WHAT YOU WILL DO
If a line in the entries below includes the string "restrictions", copy it out.

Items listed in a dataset
* * *
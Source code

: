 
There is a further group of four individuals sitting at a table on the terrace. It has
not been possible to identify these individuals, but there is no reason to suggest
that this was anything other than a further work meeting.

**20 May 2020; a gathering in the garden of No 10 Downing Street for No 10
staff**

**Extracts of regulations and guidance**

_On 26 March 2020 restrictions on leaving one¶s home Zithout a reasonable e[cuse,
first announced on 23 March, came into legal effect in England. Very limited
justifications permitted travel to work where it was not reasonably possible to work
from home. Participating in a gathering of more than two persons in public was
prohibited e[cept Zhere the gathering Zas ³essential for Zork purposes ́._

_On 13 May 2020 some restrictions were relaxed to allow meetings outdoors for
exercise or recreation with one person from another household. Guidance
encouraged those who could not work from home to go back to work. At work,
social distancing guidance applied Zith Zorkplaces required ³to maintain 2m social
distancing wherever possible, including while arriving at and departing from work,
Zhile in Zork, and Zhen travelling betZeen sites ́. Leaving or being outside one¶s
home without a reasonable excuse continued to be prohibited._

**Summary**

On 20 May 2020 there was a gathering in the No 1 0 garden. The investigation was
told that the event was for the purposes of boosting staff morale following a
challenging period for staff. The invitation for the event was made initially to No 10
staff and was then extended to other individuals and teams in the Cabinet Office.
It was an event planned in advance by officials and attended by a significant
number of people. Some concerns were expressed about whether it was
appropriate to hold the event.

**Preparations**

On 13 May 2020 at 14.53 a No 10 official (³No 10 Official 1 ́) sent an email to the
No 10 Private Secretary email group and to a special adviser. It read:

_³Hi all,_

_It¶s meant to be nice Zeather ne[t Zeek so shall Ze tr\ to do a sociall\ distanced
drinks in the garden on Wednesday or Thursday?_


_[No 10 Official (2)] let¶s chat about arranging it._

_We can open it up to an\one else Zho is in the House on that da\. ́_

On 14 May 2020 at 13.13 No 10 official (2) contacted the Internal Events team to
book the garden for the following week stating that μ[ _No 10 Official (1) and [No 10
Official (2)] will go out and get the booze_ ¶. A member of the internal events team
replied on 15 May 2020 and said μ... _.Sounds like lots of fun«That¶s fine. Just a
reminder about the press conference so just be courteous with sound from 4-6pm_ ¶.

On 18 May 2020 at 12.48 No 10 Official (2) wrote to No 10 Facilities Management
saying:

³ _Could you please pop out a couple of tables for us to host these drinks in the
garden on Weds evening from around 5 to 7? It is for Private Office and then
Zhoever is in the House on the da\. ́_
* * *
EXERCISE RESULT
_On 26 March 2020 restrictions on leaving one¶s home Zithout a reasonable e[cuse,
_On 13 May 2020 some restrictions were relaxed to allow meetings outdoors for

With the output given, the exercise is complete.